◆ Task statement
Go through the records and report each line in which the word "commandPalette" occurs.

◆ Source information
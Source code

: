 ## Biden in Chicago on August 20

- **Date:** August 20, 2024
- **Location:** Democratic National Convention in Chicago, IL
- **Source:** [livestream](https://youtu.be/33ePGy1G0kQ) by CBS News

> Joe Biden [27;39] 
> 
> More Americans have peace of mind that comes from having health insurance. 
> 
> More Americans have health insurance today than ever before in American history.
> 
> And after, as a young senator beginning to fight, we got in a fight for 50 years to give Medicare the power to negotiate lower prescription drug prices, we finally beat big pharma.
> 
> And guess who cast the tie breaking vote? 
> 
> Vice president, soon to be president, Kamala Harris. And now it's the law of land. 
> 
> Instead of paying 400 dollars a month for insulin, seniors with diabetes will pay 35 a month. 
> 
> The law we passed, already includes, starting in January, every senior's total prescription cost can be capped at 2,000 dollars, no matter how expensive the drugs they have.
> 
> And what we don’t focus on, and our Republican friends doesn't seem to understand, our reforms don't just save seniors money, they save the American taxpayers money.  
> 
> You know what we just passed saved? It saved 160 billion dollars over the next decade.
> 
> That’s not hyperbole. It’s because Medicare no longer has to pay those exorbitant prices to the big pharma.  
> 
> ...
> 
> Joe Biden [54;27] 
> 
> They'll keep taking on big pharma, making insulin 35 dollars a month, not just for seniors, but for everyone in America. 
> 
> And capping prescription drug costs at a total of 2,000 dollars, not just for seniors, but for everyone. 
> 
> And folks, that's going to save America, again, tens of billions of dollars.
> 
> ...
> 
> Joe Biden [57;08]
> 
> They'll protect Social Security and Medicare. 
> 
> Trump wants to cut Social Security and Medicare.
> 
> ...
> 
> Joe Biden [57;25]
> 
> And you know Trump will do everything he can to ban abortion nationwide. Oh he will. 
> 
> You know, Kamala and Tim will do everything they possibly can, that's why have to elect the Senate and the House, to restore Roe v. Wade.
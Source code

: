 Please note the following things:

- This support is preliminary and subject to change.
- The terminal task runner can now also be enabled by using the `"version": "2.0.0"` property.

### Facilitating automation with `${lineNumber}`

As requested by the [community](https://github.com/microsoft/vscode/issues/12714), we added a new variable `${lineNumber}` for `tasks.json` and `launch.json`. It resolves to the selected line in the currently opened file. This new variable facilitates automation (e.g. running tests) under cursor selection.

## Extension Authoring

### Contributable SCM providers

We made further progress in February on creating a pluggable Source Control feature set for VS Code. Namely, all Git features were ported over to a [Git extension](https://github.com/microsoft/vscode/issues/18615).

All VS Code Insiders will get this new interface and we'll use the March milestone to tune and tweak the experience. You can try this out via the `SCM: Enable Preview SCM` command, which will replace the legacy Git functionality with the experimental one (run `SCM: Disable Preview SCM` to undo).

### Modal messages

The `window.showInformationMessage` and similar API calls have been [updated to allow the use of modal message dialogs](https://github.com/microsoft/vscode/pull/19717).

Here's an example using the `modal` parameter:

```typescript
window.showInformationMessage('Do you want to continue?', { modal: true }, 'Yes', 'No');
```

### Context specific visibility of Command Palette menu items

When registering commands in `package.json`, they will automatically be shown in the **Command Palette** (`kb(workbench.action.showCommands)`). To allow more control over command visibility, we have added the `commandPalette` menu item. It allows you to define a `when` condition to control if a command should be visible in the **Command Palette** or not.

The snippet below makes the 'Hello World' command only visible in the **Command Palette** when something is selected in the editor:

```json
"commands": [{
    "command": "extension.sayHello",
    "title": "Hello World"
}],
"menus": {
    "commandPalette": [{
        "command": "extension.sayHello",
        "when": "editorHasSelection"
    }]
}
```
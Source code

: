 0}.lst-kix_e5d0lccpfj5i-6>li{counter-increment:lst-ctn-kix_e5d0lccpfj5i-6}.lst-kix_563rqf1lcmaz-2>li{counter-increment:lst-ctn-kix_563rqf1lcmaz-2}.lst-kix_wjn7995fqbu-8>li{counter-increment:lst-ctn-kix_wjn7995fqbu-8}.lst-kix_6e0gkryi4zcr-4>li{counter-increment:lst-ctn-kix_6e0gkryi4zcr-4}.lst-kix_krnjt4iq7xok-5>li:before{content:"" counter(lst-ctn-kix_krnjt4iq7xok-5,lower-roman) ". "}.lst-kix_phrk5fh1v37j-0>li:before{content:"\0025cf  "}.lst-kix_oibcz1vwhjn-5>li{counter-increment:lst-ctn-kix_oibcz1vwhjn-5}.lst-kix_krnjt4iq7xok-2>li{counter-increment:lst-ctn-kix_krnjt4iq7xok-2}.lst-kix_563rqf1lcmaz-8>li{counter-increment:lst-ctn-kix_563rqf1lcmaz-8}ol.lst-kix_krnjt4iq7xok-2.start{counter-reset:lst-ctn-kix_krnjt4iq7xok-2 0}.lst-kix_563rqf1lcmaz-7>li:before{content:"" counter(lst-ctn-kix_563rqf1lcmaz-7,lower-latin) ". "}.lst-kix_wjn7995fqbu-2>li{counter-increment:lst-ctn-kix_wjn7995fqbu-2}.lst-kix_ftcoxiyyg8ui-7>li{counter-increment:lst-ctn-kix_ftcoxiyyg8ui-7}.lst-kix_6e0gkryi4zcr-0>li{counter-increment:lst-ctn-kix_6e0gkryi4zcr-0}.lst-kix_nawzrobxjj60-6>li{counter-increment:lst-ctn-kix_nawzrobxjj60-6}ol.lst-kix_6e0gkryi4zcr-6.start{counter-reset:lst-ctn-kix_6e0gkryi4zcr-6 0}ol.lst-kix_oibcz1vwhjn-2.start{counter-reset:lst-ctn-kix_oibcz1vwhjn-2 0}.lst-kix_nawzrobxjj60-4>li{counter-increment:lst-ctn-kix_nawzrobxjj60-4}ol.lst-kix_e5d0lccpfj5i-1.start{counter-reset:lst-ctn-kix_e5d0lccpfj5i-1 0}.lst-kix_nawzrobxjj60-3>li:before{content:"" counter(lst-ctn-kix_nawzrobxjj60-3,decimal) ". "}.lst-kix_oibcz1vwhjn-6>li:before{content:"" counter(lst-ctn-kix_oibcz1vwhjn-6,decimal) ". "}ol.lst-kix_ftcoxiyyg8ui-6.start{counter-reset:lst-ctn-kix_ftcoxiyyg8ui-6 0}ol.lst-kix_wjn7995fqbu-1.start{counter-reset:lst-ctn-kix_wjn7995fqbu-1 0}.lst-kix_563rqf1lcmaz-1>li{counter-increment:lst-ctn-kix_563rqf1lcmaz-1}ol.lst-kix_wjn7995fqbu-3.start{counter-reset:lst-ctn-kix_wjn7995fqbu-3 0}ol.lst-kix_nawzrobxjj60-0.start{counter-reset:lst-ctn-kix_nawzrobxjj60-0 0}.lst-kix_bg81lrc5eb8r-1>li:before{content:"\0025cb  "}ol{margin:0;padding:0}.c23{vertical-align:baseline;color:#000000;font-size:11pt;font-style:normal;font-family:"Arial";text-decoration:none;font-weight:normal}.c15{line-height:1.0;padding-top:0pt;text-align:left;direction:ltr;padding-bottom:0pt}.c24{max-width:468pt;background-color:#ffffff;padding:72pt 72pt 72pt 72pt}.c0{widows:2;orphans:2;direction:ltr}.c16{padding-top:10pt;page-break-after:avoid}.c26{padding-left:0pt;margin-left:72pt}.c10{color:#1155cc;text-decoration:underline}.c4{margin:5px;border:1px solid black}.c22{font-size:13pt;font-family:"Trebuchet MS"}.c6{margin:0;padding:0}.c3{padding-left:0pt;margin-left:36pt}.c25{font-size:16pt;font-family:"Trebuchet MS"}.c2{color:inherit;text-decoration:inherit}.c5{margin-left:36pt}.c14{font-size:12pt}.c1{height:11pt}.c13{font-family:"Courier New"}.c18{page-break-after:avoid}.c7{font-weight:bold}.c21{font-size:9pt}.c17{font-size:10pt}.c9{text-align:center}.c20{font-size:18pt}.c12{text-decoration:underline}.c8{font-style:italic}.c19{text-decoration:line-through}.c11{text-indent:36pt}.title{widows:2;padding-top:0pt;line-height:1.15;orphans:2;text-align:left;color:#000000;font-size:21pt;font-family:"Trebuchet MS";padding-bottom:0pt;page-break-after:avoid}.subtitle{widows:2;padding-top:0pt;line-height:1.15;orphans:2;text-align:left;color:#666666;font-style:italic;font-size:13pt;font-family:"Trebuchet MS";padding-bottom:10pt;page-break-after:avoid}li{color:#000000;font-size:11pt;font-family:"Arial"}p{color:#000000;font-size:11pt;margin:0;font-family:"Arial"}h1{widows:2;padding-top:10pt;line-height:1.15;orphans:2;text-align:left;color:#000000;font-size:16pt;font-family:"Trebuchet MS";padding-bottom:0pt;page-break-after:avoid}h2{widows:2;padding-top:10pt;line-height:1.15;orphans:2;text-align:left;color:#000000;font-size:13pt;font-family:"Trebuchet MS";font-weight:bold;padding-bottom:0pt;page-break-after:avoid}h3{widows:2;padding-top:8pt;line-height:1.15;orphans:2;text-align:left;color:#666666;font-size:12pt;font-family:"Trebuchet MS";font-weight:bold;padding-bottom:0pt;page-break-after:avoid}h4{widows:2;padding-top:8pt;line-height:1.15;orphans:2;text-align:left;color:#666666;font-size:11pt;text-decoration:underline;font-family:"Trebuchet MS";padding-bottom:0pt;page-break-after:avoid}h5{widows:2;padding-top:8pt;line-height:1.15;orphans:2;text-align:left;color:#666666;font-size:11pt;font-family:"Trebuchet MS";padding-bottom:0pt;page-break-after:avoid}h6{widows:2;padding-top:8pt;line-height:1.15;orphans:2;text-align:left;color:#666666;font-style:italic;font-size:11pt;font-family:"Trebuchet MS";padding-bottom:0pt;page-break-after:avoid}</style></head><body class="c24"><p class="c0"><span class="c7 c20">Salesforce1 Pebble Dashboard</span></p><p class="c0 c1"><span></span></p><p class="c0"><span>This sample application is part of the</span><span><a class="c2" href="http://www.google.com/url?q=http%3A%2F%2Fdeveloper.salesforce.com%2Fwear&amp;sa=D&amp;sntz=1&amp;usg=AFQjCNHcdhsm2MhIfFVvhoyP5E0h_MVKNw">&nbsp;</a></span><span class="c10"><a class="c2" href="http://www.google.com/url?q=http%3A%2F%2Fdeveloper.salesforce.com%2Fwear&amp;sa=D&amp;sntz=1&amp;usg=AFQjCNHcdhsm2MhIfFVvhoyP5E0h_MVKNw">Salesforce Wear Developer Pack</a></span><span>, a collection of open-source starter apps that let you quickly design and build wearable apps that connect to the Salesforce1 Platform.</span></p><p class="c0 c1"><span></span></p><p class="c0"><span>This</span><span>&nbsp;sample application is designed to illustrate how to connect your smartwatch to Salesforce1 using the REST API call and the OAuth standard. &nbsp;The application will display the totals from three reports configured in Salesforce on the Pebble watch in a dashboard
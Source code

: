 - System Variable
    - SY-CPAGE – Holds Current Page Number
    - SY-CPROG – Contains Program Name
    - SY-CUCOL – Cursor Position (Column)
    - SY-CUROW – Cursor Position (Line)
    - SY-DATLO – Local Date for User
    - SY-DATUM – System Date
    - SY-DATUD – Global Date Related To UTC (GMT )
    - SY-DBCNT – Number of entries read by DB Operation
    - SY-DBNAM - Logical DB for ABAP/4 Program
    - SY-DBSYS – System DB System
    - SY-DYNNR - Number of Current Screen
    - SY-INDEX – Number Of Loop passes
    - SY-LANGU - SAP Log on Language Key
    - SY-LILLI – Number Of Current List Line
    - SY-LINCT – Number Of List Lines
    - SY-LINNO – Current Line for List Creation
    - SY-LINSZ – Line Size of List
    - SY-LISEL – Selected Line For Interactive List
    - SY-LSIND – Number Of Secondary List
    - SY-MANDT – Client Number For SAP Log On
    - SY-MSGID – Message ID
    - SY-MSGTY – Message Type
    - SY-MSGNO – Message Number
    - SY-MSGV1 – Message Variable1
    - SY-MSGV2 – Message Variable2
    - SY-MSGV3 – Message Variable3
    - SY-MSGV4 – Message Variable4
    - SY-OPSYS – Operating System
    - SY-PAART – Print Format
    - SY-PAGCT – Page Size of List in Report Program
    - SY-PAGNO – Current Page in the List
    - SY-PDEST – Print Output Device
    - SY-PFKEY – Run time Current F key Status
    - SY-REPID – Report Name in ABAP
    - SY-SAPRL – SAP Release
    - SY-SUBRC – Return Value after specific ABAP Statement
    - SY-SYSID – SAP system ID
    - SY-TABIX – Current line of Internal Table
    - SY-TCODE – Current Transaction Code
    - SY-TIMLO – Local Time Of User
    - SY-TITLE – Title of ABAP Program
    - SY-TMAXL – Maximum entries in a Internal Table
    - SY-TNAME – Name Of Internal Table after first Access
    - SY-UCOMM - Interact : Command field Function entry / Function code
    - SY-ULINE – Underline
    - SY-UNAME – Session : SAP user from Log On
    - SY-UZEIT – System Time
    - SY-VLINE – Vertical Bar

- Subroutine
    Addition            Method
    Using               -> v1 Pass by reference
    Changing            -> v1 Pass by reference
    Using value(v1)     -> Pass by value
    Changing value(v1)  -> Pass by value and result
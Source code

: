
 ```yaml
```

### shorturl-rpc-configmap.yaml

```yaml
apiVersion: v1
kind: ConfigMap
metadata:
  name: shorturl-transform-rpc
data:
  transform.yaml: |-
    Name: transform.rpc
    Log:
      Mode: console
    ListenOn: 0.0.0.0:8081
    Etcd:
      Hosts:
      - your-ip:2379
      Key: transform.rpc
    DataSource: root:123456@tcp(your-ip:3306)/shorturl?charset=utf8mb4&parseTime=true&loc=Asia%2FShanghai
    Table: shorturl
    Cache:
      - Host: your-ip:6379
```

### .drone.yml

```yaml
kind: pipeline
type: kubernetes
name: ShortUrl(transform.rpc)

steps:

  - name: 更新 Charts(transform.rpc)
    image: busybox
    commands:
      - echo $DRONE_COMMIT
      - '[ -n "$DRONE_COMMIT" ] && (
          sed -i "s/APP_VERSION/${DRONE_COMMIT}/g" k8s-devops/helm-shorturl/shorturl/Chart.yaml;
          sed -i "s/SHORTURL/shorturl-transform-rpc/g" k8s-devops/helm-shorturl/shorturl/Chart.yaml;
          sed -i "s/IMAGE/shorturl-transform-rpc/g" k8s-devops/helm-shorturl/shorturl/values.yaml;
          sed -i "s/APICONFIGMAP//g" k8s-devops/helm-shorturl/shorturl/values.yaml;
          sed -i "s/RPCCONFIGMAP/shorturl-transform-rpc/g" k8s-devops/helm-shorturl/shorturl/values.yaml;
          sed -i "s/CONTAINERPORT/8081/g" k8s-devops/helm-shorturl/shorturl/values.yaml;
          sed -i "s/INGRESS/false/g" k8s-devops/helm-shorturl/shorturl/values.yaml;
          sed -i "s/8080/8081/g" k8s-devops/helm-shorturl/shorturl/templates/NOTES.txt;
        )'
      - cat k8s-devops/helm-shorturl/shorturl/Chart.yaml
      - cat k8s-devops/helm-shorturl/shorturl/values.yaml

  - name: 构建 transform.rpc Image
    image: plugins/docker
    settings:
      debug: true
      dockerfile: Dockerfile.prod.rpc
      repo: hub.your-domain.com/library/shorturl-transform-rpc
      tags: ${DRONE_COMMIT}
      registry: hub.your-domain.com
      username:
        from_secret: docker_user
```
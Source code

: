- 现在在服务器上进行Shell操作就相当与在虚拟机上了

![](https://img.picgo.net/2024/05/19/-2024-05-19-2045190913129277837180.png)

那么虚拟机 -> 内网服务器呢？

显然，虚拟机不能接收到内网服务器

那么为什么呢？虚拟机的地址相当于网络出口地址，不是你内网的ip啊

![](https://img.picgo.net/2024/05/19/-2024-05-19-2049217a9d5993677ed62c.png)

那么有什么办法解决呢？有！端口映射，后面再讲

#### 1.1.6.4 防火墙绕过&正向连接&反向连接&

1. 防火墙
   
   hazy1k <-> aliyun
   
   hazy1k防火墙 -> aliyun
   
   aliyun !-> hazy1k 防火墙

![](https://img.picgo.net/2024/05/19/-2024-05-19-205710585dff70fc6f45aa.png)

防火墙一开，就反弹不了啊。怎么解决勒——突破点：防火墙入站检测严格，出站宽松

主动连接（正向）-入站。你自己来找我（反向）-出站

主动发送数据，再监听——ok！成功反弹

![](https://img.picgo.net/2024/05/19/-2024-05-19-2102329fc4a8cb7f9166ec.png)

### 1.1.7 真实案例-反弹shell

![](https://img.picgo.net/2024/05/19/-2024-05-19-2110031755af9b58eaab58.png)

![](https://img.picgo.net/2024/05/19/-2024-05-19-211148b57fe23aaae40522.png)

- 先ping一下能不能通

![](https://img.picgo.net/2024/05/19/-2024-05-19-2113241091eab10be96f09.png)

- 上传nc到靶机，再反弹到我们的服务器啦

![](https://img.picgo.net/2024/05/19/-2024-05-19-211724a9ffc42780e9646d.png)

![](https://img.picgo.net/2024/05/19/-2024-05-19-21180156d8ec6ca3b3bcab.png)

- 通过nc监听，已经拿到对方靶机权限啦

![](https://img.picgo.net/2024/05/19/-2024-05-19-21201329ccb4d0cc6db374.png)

◆ Answer for this exercise
When registering commands in `package.json`, they will automatically be shown in the **Command Palette** (`kb(workbench.action.showCommands)`). To allow more control over command visibility, we have added the `commandPalette` menu item. It allows you to define a `when` condition to control if a command should be visible in the **Command Palette** or not.
    "commandPalette": [{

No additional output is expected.